The Central Limit Theorem for Random Weights

Abstract

This chapter presents the Central Limit Theorems associated with the Laws of Large Numbers of Chap. 7: the summands in the unnormalized functionals are now

$$F\bigl(\omega ,(i-1) \varDelta _n,X_{i \varDelta _n}-X_{(i-1) \varDelta _n}\bigr)$$

for a function F on Ω×ℝ₊×ℝ^d, where d is the dimension of X, and it is the same for the normalized functional upon dividing the increment by \(\sqrt {\varDelta _{n}}\).

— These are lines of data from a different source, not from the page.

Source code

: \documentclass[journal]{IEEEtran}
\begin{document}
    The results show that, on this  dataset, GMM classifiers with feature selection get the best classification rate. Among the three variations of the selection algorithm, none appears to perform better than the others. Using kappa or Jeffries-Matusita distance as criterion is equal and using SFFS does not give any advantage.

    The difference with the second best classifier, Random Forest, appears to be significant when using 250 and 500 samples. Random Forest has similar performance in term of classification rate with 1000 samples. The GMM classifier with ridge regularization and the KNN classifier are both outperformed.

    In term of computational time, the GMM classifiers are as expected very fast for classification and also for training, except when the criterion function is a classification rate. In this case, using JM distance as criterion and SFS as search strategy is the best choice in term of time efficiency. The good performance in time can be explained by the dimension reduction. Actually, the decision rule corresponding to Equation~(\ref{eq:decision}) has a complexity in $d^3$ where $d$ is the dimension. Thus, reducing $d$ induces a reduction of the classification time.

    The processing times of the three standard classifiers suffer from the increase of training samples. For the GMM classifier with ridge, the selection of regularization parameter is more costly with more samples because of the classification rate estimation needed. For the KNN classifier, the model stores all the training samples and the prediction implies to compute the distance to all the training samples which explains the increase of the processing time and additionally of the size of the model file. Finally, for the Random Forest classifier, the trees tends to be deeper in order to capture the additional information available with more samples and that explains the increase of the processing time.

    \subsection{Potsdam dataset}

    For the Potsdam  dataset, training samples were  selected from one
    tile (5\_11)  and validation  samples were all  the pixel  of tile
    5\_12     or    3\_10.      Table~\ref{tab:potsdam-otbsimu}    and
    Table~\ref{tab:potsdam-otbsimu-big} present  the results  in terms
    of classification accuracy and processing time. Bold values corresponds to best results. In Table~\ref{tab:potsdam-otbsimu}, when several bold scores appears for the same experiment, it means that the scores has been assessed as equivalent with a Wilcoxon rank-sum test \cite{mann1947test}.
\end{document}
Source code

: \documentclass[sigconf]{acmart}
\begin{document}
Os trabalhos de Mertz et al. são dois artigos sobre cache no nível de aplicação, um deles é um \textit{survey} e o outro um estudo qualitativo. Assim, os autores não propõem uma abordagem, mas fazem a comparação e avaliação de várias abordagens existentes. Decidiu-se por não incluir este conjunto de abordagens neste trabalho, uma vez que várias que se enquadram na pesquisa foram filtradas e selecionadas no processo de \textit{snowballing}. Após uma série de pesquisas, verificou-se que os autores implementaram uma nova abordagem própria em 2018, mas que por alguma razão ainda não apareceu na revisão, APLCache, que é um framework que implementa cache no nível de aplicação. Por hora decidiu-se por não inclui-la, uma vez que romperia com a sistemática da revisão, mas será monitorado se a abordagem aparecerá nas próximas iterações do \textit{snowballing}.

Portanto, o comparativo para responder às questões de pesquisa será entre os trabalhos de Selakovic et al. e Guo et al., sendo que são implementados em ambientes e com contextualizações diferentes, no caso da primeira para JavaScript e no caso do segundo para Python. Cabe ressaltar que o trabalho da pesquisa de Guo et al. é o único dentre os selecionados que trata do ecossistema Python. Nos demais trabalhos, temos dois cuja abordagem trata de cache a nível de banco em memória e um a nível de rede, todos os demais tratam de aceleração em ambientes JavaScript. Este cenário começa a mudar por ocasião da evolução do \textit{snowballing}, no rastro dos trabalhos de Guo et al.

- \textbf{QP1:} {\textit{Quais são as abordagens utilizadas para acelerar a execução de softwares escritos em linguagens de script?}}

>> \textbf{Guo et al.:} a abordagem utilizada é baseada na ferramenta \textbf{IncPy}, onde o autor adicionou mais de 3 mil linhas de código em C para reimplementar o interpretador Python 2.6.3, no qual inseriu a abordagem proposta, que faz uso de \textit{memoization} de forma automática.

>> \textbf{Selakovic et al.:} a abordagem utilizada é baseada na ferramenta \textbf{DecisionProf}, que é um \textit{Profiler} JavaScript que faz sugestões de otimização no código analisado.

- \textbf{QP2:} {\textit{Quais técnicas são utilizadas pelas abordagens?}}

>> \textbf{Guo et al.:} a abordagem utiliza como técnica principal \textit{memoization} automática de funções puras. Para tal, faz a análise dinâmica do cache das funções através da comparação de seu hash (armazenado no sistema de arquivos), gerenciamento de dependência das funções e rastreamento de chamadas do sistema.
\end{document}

Sections 10.1 and 10.2 are devoted to unnormalized functionals, in two situations: first we treat the case for a “general” test function F, satisfying rather strong regularity assumptions as a function of time; and second, we treat the case for F of the form F(ω,t,x)=G(X _t (ω),x), where G is a (smooth enough) function on (ℝ^d)². The same task is performed for normalized functionals in Sect. 10.3, again in the two cases mentioned before.

Finally, in Sect. 10.4 we present an application to the estimation of a parameter θ for the solution of a (continuous) stochastic differential equation whose diffusion coefficient depends smoothly on θ, and which is observed at the discrete times iΔ _n over a finite time interval [0,T]. In particular, we show how to construct estimators which are asymptotically (mixed) normal with the optimal rate of convergence \(\sqrt {\varDelta _{n}}\).